**What you should do:**
All that is needed is the number of lines in the records that contain the word "tilde", stated without anything else.

Document images with source code
......

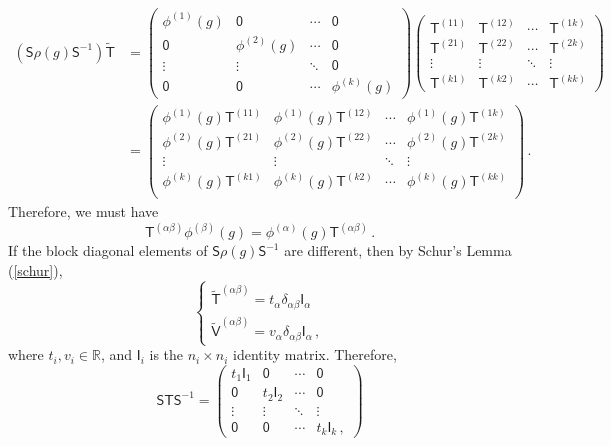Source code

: \documentclass{article}
\theoremstyle{plain}\theoremheaderfont{\normalfont\itshape}\theorembodyfont{\rmfamily}\theoremseparator{.}\newtheorem*{rem}{Remark}\newtheorem*{ex}{Example}\newtheorem*{proof}{Proof}\newtheorem*{altp}{Alternative proof}
\theoremstyle{plain}\theoremheaderfont{\normalfont\bfseries}\theorembodyfont{\rmfamily}\theoremseparator{.}\newtheorem{thm}{Theorem}[section]\newtheorem{lem}[thm]{Lemma}\newtheorem{prop}[thm]{Proposition}\newtheorem*{cor}{Corollary}\newtheorem{defn}[thm]{Definition}\newtheorem{clm}[thm]{Claim}\newtheorem{clminproof}{Claim}
\theoremstyle{break}\theoremheaderfont{\normalfont\itshape}\theorembodyfont{\rmfamily}\theoremseparator{.\medskip}\newtheorem*{proofskip}{Proof}\newtheorem*{exs}{Examples}\newtheorem*{rems}{Remarks}
\theoremstyle{break}\theoremheaderfont{\normalfont\bfseries}\theorembodyfont{\rmfamily}\theoremseparator{.\medskip}\newtheorem{lemskip}[thm]{Lemma}\newtheorem{defnskip}[thm]{Definition}\newtheorem{propskip}[thm]{Proposition}\newtheorem{thmskip}[thm]{Theorem}
\numberwithin{equation}{section}
\begin{document}
	\begin{align*}
		(\mathsf{S}\rho(g)\mathsf{S}^{-1})\tilde{\mathsf{T}}&=\begin{pmatrix}
			\phi^{(1)}(g) & \mathsf{0} & \cdots & \mathsf{0}\\
			\mathsf{0} & \phi^{(2)}(g) & \cdots & \mathsf{0}\\
			\vdots & \vdots & \ddots & \mathsf{0}\\
			\mathsf{0} & \mathsf{0} & \cdots & \phi^{(k)}(g)
		\end{pmatrix}\begin{pmatrix}
			\mathsf{T}^{(11)} & \mathsf{T}^{(12)} & \cdots & \mathsf{T}^{(1k)}\\
			\mathsf{T}^{(21)} & \mathsf{T}^{(22)} & \cdots & \mathsf{T}^{(2k)}\\
			\vdots & \vdots & \ddots & \vdots\\
			\mathsf{T}^{(k1)} & \mathsf{T}^{(k2)} & \cdots & \mathsf{T}^{(kk)}
		\end{pmatrix}\\
		&=\begin{pmatrix}
			\phi^{(1)}(g)\mathsf{T}^{(11)} & \phi^{(1)}(g)\mathsf{T}^{(12)} & \cdots & \phi^{(1)}(g)\mathsf{T}^{(1k)}\\
			\phi^{(2)}(g)\mathsf{T}^{(21)} & \phi^{(2)}(g)\mathsf{T}^{(22)} & \cdots & \phi^{(2)}(g)\mathsf{T}^{(2k)}\\
			\vdots & \vdots & \ddots & \vdots\\
			\phi^{(k)}(g)\mathsf{T}^{(k1)} & \phi^{(k)}(g)\mathsf{T}^{(k2)} & \cdots & \phi^{(k)}(g)\mathsf{T}^{(kk)}\\
		\end{pmatrix}\,.
	\end{align*}
	Therefore, we must have
	\[\mathsf{T}^{(\alpha\beta)}\phi^{(\beta)}(g)=\phi^{(\alpha)}(g)\mathsf{T}^{(\alpha\beta)}\,.\]
	If the block diagonal elements of \(\mathsf{S}\rho(g)\mathsf{S}^{-1}\) are different, then by Schur's Lemma (\cref{schur}),
	\[\begin{cases}
		\tilde{\mathsf{T}}^{(\alpha\beta)}=t_\alpha\delta_{\alpha\beta}\mathsf{I}_\alpha\\
		\tilde{\mathsf{V}}^{(\alpha\beta)}=v_\alpha\delta_{\alpha\beta}\mathsf{I}_\alpha\,,
	\end{cases}\]
	where \(t_i,v_i\in\mathbb{R}\), and \(\mathsf{I}_i\) is the \(n_i\times n_i\) identity matrix.
	Therefore,
	\[\mathsf{STS}^{-1}=\begin{pmatrix}
		t_1\mathsf{I}_1 & \mathsf{0} & \cdots & \mathsf{0}\\
		\mathsf{0} & t_2\mathsf{I}_2 & \cdots & \mathsf{0}\\
		\vdots & \vdots & \ddots & \vdots\\
		\mathsf{0} & \mathsf{0} & \cdots & t_k\mathsf{I}_k\,,
	\end{pmatrix}\]
\end{document}
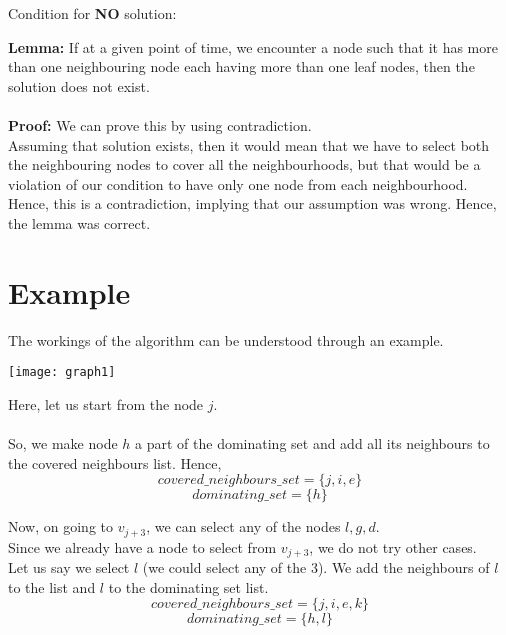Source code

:\documentclass[letterpaper, 11pt]{article}
\begin{document}
\begin{adjustwidth}{0.5cm}{}
    Condition for \textbf{NO} solution:

\textbf{Lemma:} If at a given point of time, we encounter a node such that it has more than one neighbouring node each having more than one leaf nodes, then the solution does not exist.\\\\
\textbf{Proof:} We can prove this by using contradiction.\\
Assuming that solution exists, then it would mean that we have to select both the neighbouring nodes to cover all the neighbourhoods, but that would be a violation of our condition to have only one node from each neighbourhood. \\
Hence, this is a contradiction, implying that our assumption was wrong. Hence, the lemma was correct.

\end{adjustwidth}

\section{Example}
\label{sec:example}
The workings of the algorithm can be understood through an example.\\
\begin{center}
  \texttt{[image: graph1]}  
\end{center}


Here, let us start from the node $j$.\\\\
So, we make node $h$ a part of the dominating set and add all its neighbours to the covered neighbours list. Hence,
\begin{equation*}
    covered\_neighbours\_set  = \{ j,i,e \} 
\end{equation*}
\begin{equation*}
    dominating\_set = \{ h \}
\end{equation*}

Now, on going to $v_{j+3}$, we can select any of the nodes $l,g,d$.\\
Since we already have a node to select from  $v_{j+3}$, we do not try other cases.\\
Let us say we select $l$ (we could select any of the 3).
We add the neighbours of $l$ to the list and $l$ to the dominating set list. 
\begin{equation*}
    covered\_neighbours\_set  = \{ j,i,e,k \} 
\end{equation*}
\begin{equation*}
    dominating\_set = \{ h,l \}
\end{equation*}
\end{document}

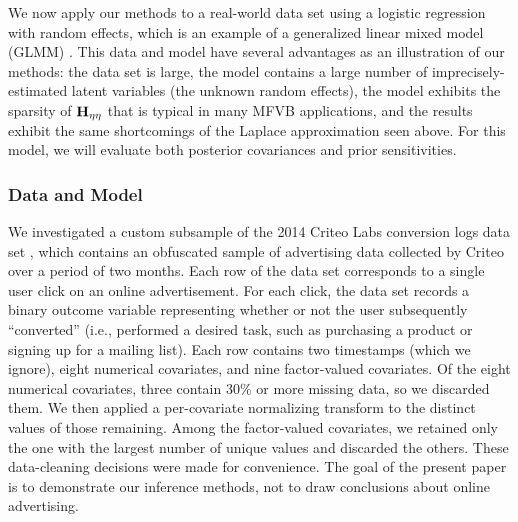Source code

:\documentclass{article}\usepackage[]{graphicx}\usepackage[]{color}
\theoremstyle{definition}
\theoremstyle{plain}
\theoremstyle{plain}
\theoremstyle{plain}
\theoremstyle{definition}
\theoremstyle{plain}
\theoremstyle{plain}
\begin{document}
\newcommand{\glmmDimension}{5}
\newcommand{\glmmNumGroups}{5000}
\newcommand{\glmmNumObs}{61895}
\newcommand{\glmmHessDim}{10014}
\newcommand{\glmmInverseTime}{173}
\newcommand{\glmmHessianTime}{323}
\newcommand{\glmmVBTime}{57}
\newcommand{\glmmMCMCTime}{21066}
\newcommand{\glmmMCMCTimeMinutes}{351}
\newcommand{\glmmCGRowTime}{9.4}
\newcommand{\glmmCGRowIters}{81}
\newcommand{\glmmCGBetaTime}{46.9}
\newcommand{\glmmMAPTime}{12}
\newcommand{\glmmGLMERTime}{104}
\newcommand{\glmmVBRefitTime}{27.2}
\newcommand{\glmmSpeedup}{370}
\newcommand{\glmmNumMCMCDraws}{5000}
\newcommand{\glmmNumGHPoints}{4}
\newcommand{\glmmBetaInfoDiag}{0.100}
\newcommand{\glmmBetaLoc}{0.000}
\newcommand{\glmmMuLoc}{0.000}
\newcommand{\glmmMuInfo}{0.010}
\newcommand{\glmmTauAlpha}{3.000}
\newcommand{\glmmTauBeta}{3.000}


We now apply our methods to a real-world data set using a logistic
regression with random effects, which is an example of a generalized
linear mixed model (GLMM) \citep[Chapter 13]{agresti:2011:categorical}.
This data and model have several advantages as an illustration of
our methods: the data set is large, the model contains a large number
of imprecisely-estimated latent variables (the unknown random effects),
the model exhibits the sparsity of $\mathbf{H}_{\eta\eta}$ that is typical in many
MFVB applications, and the results exhibit the same shortcomings of
the Laplace approximation seen above. For this model, we will evaluate
both posterior covariances and prior sensitivities.

\subsubsection{Data and Model}

We investigated a custom subsample of the 2014 Criteo Labs conversion
logs data set \citep{criteo:2014:dataset}, which contains an obfuscated
sample of advertising data collected by Criteo over a period of two
months. Each row of the data set corresponds to a single user click
on an online advertisement. For each click, the data set records a
binary outcome variable representing whether or not the user subsequently
``converted'' (i.e., performed a desired task, such as purchasing
a product or signing up for a mailing list). Each row contains two timestamps
(which we ignore), eight numerical covariates, and nine factor-valued
covariates. Of the eight numerical covariates, three contain 30\%
or more missing data, so we discarded them. We then applied a per-covariate
normalizing transform to the distinct values of those remaining. Among
the factor-valued covariates, we retained only the one with the largest
number of unique values and discarded the others. These data-cleaning
decisions were made for convenience. The goal of the present paper
is to demonstrate our inference methods, not to draw conclusions about
online advertising.
\end{document}
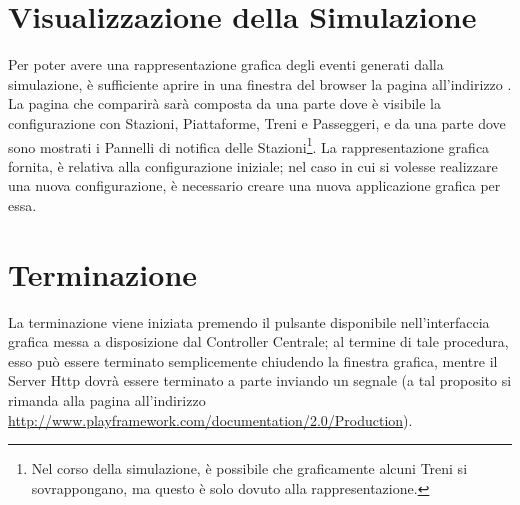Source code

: 	\section{Visualizzazione della Simulazione}
	
	Per poter avere una rappresentazione grafica degli eventi generati dalla simulazione, è sufficiente aprire in una finestra del browser  la pagina all'indirizzo . La pagina che comparirà sarà composta da una parte dove è visibile la configurazione con Stazioni, Piattaforme, Treni e Passeggeri, e da una parte dove sono mostrati i Pannelli di notifica delle Stazioni\footnote{Nel corso della simulazione, è possibile che graficamente alcuni Treni si sovrappongano, ma questo è solo dovuto alla rappresentazione.}.
	La rappresentazione grafica fornita, è relativa alla configurazione iniziale; nel caso in cui si volesse realizzare una nuova configurazione, è necessario creare una nuova applicazione grafica per essa.
	
	\section{Terminazione}
	
	La terminazione viene iniziata premendo il pulsante  disponibile nell'interfaccia grafica messa a disposizione dal Controller Centrale; al termine di tale procedura, esso può essere terminato semplicemente chiudendo la finestra grafica, mentre il Server Http dovrà essere terminato a parte inviando un segnale  (a tal proposito si rimanda alla pagina all'indirizzo \url{http://www.playframework.com/documentation/2.0/Production}).
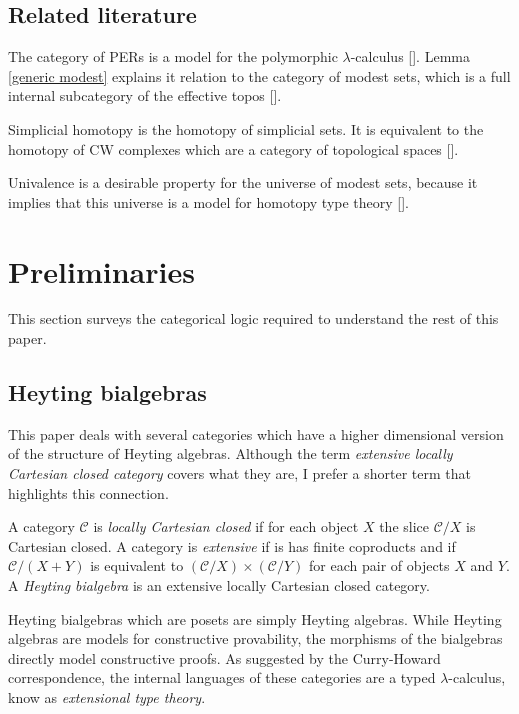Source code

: \documentclass{tac}
\newcommand\cat\mathcal
\newcommand\citep[1]{[\cite{#1}]}
\begin{document}
\subsection{Related literature}
The category of PERs is a model for the polymorphic $\lambda$-calculus \citep{MR1099188,MR2074932,MR1003196}. Lemma \ref{generic modest} explains it relation to the category of modest sets, which is a full internal subcategory of the effective topos \citep{MR1097022,MR1023803,MR2479466}.

Simplicial homotopy is the homotopy of simplicial sets. It is equivalent to the homotopy of CW complexes which are a category of topological spaces \citep{Hovey99,GJSHT}.

Univalence is a desirable property for the universe of modest sets, because it implies that this universe is a model for homotopy type theory \citep{hottbook,KLV12}.

\section{Preliminaries}
This section surveys the categorical logic required to understand the rest of this paper.

\subsection{Heyting bialgebras}
This paper deals with several categories which have a higher dimensional version of the structure of Heyting algebras. Although the term \emph{extensive locally Cartesian closed category} covers what they are, I prefer a shorter term that highlights this connection.

\begin{definition} A category $\cat C$ is \emph{locally Cartesian closed} if for each object $X$ the slice $\cat C/X$ is Cartesian closed. A category is \emph{extensive} if is has finite coproducts and if $\cat C/(X+Y)$ is equivalent to $(\cat C/X)\times(\cat C/Y)$ for each pair of objects $X$ and $Y$. A \emph{Heyting bialgebra} is an extensive locally Cartesian closed category. \label{Heyting bialgebra}
\end{definition}

Heyting bialgebras which are posets are simply Heyting algebras. While Heyting algebras are models for constructive provability, the morphisms of the bialgebras directly model constructive proofs. As suggested by the Curry-Howard correspondence, the internal languages of these categories are a typed $\lambda$-calculus, know as \emph{extensional type theory}.
\end{document}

......

**Output of the exercise:**
3